Stored data entries:
- - - - -

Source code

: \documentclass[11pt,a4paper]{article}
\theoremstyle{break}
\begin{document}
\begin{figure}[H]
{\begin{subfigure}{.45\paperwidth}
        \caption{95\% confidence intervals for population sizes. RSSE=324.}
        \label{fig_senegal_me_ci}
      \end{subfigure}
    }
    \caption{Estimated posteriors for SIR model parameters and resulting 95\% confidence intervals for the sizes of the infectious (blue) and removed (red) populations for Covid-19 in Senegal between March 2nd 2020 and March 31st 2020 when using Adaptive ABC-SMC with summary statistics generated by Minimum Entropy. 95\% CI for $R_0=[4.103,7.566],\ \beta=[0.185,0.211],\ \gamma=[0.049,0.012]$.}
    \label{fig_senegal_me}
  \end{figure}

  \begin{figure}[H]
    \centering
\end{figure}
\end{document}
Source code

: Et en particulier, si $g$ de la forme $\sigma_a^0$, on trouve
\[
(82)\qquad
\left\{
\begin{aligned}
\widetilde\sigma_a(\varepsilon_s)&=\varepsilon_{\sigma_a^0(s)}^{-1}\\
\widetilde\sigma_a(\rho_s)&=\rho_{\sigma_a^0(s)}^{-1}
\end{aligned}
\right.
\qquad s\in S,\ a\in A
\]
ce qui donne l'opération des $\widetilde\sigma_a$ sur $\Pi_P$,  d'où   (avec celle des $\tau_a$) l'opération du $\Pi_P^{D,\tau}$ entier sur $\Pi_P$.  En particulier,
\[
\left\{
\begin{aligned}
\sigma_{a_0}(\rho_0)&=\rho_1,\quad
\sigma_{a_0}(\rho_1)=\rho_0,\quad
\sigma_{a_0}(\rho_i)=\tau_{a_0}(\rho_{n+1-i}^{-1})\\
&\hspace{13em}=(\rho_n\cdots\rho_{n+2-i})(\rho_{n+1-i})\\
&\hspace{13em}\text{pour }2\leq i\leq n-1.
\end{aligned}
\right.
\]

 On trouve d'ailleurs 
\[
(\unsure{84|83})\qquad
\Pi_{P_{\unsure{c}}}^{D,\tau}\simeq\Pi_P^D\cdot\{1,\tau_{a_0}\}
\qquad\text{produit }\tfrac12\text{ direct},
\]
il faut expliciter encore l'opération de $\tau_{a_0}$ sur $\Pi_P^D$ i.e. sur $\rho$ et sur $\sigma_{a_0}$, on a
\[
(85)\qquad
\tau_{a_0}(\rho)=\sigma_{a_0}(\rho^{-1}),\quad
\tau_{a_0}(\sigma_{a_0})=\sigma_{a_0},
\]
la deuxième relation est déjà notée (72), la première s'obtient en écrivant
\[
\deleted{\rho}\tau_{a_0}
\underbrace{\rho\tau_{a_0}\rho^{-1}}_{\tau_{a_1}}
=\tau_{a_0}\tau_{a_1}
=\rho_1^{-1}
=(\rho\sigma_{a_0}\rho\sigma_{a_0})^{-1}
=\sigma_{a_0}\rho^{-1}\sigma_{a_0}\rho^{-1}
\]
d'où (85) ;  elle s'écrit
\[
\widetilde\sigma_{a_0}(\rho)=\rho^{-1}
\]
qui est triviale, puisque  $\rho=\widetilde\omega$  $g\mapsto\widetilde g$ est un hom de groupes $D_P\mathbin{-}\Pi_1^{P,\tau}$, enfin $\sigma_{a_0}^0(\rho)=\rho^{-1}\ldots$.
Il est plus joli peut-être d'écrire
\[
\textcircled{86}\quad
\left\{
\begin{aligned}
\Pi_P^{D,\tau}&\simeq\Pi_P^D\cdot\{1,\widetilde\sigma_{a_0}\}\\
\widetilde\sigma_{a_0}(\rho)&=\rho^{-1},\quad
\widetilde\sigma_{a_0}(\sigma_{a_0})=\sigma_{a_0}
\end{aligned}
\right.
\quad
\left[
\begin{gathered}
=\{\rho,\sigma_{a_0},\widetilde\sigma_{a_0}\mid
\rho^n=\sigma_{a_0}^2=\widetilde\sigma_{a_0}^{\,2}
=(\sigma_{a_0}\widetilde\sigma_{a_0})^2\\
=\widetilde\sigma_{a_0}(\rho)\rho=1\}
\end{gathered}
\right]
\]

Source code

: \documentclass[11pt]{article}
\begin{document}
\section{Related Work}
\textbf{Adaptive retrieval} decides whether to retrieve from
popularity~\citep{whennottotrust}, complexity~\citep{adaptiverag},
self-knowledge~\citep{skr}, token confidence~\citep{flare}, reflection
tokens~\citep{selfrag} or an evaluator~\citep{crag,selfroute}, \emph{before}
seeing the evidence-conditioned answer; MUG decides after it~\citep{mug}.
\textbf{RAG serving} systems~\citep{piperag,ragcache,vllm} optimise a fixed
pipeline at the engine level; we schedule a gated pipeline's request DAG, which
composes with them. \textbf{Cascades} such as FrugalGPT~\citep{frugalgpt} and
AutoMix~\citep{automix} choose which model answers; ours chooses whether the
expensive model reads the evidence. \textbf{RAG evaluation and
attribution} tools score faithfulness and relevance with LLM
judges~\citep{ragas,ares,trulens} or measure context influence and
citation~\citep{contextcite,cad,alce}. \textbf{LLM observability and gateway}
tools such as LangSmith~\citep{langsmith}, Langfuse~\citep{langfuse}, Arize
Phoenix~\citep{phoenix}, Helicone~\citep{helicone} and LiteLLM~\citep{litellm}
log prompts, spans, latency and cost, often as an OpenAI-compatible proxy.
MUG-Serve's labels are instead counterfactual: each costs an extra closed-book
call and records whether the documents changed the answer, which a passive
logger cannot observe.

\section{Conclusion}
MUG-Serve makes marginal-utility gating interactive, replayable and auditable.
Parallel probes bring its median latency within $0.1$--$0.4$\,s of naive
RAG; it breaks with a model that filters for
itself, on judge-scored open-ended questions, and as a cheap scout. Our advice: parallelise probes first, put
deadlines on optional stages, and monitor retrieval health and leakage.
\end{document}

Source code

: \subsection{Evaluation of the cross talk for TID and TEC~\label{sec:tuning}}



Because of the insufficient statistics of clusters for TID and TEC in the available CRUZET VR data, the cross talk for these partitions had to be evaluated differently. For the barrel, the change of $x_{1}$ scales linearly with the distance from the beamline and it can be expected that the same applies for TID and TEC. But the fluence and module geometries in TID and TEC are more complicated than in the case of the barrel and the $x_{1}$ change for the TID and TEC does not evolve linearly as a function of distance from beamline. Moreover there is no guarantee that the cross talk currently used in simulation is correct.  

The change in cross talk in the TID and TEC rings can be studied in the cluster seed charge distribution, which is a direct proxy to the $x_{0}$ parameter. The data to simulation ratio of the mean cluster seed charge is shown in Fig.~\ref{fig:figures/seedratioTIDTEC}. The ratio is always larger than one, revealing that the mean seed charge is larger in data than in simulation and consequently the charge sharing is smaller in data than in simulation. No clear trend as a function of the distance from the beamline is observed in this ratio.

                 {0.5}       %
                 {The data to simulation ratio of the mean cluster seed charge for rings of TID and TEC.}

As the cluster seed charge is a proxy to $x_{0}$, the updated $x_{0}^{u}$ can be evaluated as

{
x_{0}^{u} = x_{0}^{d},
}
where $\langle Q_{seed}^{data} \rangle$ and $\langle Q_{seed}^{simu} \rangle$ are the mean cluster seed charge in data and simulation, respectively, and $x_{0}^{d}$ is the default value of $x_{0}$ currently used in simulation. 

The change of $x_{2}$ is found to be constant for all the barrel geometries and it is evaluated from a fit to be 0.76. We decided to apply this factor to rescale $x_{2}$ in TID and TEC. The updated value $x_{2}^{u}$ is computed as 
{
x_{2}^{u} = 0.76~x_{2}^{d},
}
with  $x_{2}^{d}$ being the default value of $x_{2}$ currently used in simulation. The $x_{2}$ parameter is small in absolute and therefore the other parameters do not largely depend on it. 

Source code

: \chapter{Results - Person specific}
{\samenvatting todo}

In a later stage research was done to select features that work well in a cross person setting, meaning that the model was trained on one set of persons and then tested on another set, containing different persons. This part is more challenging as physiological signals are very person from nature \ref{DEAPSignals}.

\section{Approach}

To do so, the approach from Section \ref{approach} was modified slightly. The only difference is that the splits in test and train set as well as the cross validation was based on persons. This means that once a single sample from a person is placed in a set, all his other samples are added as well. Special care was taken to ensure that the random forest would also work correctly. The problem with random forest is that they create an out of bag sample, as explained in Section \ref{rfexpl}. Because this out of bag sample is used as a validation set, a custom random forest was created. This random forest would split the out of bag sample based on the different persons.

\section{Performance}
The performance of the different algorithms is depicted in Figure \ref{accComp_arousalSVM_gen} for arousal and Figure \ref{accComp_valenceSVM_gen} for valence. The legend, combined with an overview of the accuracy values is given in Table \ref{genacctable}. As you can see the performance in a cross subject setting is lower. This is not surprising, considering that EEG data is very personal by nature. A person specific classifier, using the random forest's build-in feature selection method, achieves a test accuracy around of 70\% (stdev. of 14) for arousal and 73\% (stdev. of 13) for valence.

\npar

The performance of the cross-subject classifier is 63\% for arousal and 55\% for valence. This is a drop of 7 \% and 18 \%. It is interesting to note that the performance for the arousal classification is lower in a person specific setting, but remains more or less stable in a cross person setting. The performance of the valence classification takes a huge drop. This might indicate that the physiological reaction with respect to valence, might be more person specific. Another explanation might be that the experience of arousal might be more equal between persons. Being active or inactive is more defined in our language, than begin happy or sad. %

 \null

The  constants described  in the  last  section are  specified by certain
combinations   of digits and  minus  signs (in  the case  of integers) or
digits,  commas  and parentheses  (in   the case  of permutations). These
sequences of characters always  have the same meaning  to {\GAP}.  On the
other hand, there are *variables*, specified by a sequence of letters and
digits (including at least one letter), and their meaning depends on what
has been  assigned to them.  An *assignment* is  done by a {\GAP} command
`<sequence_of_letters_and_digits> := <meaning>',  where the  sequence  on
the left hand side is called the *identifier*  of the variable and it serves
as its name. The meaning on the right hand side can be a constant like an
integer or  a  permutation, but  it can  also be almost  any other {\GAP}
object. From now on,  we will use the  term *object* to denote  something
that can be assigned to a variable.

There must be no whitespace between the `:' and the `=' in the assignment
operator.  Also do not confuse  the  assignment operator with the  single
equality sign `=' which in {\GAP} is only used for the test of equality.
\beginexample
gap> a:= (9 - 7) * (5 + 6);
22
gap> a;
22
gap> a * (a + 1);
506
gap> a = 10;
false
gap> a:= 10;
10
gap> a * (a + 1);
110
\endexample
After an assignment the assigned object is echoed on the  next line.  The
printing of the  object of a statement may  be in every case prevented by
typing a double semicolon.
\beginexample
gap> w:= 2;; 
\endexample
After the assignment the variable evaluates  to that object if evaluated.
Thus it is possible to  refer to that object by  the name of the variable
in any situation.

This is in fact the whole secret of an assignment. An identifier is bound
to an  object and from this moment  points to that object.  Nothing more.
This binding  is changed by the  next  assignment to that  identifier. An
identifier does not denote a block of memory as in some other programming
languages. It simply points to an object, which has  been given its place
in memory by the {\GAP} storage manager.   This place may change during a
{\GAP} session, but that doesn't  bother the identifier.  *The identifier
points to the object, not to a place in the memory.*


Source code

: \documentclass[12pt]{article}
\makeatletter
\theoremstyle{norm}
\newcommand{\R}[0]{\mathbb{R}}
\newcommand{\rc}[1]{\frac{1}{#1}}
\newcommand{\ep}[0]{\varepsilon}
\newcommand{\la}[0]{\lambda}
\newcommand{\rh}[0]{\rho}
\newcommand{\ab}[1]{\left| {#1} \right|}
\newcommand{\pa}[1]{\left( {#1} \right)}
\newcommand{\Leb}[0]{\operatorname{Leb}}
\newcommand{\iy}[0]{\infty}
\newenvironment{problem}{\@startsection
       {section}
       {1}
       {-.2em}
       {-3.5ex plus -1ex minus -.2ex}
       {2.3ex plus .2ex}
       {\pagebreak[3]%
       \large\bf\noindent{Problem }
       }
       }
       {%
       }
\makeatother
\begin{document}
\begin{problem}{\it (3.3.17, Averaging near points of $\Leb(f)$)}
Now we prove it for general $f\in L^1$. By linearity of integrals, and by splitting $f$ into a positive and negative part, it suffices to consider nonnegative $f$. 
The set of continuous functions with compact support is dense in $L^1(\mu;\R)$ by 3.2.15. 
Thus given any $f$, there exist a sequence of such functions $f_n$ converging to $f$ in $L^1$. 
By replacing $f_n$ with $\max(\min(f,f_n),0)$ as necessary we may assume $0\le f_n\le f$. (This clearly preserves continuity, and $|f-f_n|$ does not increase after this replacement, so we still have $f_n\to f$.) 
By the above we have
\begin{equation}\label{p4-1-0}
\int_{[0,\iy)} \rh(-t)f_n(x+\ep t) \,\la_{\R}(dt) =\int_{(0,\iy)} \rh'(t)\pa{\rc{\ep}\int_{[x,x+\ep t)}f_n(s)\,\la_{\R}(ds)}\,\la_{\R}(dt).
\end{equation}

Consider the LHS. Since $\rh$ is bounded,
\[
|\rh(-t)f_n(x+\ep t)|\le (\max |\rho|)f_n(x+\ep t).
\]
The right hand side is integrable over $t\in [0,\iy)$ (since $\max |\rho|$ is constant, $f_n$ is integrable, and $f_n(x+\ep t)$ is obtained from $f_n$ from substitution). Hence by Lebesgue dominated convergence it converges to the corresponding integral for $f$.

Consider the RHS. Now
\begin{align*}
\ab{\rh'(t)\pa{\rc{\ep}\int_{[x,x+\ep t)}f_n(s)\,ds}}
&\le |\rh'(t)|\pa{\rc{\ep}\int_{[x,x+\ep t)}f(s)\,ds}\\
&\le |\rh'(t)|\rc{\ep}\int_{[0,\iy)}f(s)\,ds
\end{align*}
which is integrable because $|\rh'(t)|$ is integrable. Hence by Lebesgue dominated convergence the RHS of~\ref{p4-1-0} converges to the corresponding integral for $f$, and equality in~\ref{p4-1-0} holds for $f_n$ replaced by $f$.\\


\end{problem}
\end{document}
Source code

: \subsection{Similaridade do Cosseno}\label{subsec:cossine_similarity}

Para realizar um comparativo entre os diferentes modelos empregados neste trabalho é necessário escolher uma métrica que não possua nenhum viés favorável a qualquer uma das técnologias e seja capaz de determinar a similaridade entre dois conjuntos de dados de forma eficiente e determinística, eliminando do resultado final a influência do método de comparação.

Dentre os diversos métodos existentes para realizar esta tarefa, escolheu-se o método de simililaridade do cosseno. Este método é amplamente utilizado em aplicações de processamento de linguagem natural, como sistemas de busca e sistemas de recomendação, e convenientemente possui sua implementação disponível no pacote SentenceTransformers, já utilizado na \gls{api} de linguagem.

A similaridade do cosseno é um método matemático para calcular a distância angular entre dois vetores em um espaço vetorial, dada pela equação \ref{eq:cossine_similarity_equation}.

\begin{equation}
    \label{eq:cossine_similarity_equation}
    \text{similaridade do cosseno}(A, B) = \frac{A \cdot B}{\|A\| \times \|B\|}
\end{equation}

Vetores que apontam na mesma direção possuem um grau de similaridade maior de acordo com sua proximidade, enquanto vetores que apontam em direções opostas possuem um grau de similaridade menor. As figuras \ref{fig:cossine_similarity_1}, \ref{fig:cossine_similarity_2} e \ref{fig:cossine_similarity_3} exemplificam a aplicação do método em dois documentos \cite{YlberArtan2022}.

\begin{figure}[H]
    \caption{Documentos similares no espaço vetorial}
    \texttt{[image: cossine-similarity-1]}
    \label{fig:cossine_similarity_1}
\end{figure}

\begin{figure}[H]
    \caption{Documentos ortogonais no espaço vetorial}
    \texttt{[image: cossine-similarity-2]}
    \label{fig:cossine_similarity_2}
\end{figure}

- - - - -

→ PROBLEM: An exact, complete copy of the lines above from the one with "relevance with LLM" through the one with "talk for TID" is the whole answer.

→ SOLVED EXERCISE:
attribution} tools score faithfulness and relevance with LLM
judges~\citep{ragas,ares,trulens} or measure context influence and
citation~\citep{contextcite,cad,alce}. \textbf{LLM observability and gateway}
tools such as LangSmith~\citep{langsmith}, Langfuse~\citep{langfuse}, Arize
Phoenix~\citep{phoenix}, Helicone~\citep{helicone} and LiteLLM~\citep{litellm}
log prompts, spans, latency and cost, often as an OpenAI-compatible proxy.
MUG-Serve's labels are instead counterfactual: each costs an extra closed-book
call and records whether the documents changed the answer, which a passive
logger cannot observe.

\section{Conclusion}
MUG-Serve makes marginal-utility gating interactive, replayable and auditable.
Parallel probes bring its median latency within $0.1$--$0.4$\,s of naive
RAG; it breaks with a model that filters for
itself, on judge-scored open-ended questions, and as a cheap scout. Our advice: parallelise probes first, put
deadlines on optional stages, and monitor retrieval health and leakage.
\end{document}

Source code

: \subsection{Evaluation of the cross talk for TID and TEC~\label{sec:tuning}}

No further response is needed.